Address the follow-ups surfaced by the cross-review of #1585: reject the inert ComponentRef.Patches field (fail loud instead of silently dropping requested patches), correct the coherenceProblem type-handling wording (localformat vs Flux), and tighten the OpenAPI componentRefs contract that the same review exposed.

Motivation / Context

  • ComponentRef.Patches is never applied. The field ("patch files for Kustomize") is carried through resolution — deep-copied, overlay-merged — but no deployer applies it (localformat.Component has no patches field; every generator omits it). So a recipe/overlay that sets patches: silently produces an unpatched bundle. No recipe uses it in-tree or in the internal nkx-recipes repo, so it is purely latent.
  • coherenceProblem godoc over-generalized how deployers treat Type. The field-classifying deployers (localformat + Helm/Helmfile/ArgoCD) key off tag/path; the Flux generator switches on the declared Type (Helm-only).

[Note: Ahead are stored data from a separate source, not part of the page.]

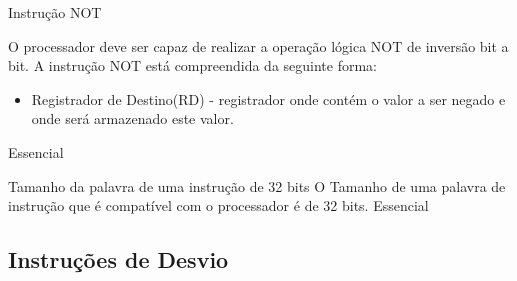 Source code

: \documentclass{article}
\begin{document}
\begin{functional}
      \requirement
      {Instrução NOT}
      {O processador deve ser capaz de realizar a operação lógica NOT de inversão bit a bit.
      A instrução NOT está compreendida da seguinte forma:
       \begin{itemize}
         \item Registrador de Destino(RD) - registrador onde contém o valor a ser negado e onde será armazenado este valor.
         \end{itemize}
         }
      {Essencial}

      \requirement
      {Tamanho da palavra de uma instrução de 32 bits}
      {O Tamanho de uma palavra de instrução que é compatível com o processador é de 32 bits.}
      {Essencial}
\end{functional}
    \subsection{Instruções de Desvio}
\end{document}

So a Type: Helm ref carrying tag/path builds as Kustomize under the field-classifiers but as Helm under Flux — the same ref deploys differently.
  • OpenAPI componentRefs inaccuracies the review turned up: patches was undocumented, the top-level deploymentOrder (which the server serializes and POST /v1/bundle accepts) was never declared, and the description implied a per-ref order.

Fixes: #1588
Related: #1585

Note: stacked on #1585 (coherenceProblem is introduced there, not yet on main). Until #1585 merges the diff shows both; it will rebase to just these changes once #1585 lands.

Type of Change

  • Bug fix (turns a silent drop into a clear error)
  • Documentation update (godoc + OpenAPI contract + integrator/CLI docs)

Component(s) Affected

  • Recipe engine / data (pkg/recipe)
  • API contract (api/aicr/v1/server.yaml)
  • Docs (docs/integrator/recipe-development.md, docs/user/cli-reference.md)

Implementation Notes

  • coherenceProblem rejects any ref that declares patches (all types — no deployer applies them), before the type checks; ValidateCoherence still skips disabled refs.
  • ComponentRef.Patches godoc marked NOT-APPLIED (enabled refs rejected; disabled skipped). Implementing application or removing the field is the alternative, tracked in Follow-ups from #1585: unapplied ComponentRef.Patches, Flux+Kustomize gap, coherence godoc #1588.
  • Type-handling wording corrected in the godoc, the Helm-ref error (recommends removing tag/path or converting to a coherent Kustomize ref — not a bare "set type Kustomize", which a tag-only ref would still fail), and the case-insensitive / default-branch comments. Lowercase is documented as backward-compat input; the OpenAPI examples are canonical.
  • OpenAPI (api/aicr/v1/server.yaml): documented patches as unsupported/rejected; declared the top-level deploymentOrder (array<string>) property with a note to preserve it on a GET→POST round trip; corrected the componentRefs description (order is top-level, not per-ref); added deploymentOrder to the /v1/bundle example.
  • Docs: recipe-development.md notes patches is unsupported/rejected; cli-reference.md example gains chart for parity with the API examples.
  • Flux + Kustomize (item 2 of Follow-ups from #1585: unapplied ComponentRef.Patches, Flux+Kustomize gap, coherence godoc #1588): no code change needed — the Flux generator already fails closed on a non-Helm ref (flux.go default → "unsupported component type"); captured in the godoc.
  • Test hardening: the blocking test DataProvider now honors context cancellation (returns ctx.Err() instead of parking).

Testing

go test -race ./pkg/recipe/... ./pkg/client/...    # ok
golangci-lint run -c .golangci.yaml ./pkg/recipe/... # 0 issues
yamllint api/aicr/v1/server.yaml                    # ok
make check-docs-mdx                                 # ok

Adds coherence test cases (Helm+patches and Kustomize+patches both rejected).

Risk Assessment

  • Low — rejects a field nothing sets (0 uses across the public tree and internal nkx-recipes) and no deployer applies; turns a latent silent-drop into a clear ErrCodeInvalidRequest. Remaining changes are docs/OpenAPI accuracy + a test-only fix. Trivially reversible.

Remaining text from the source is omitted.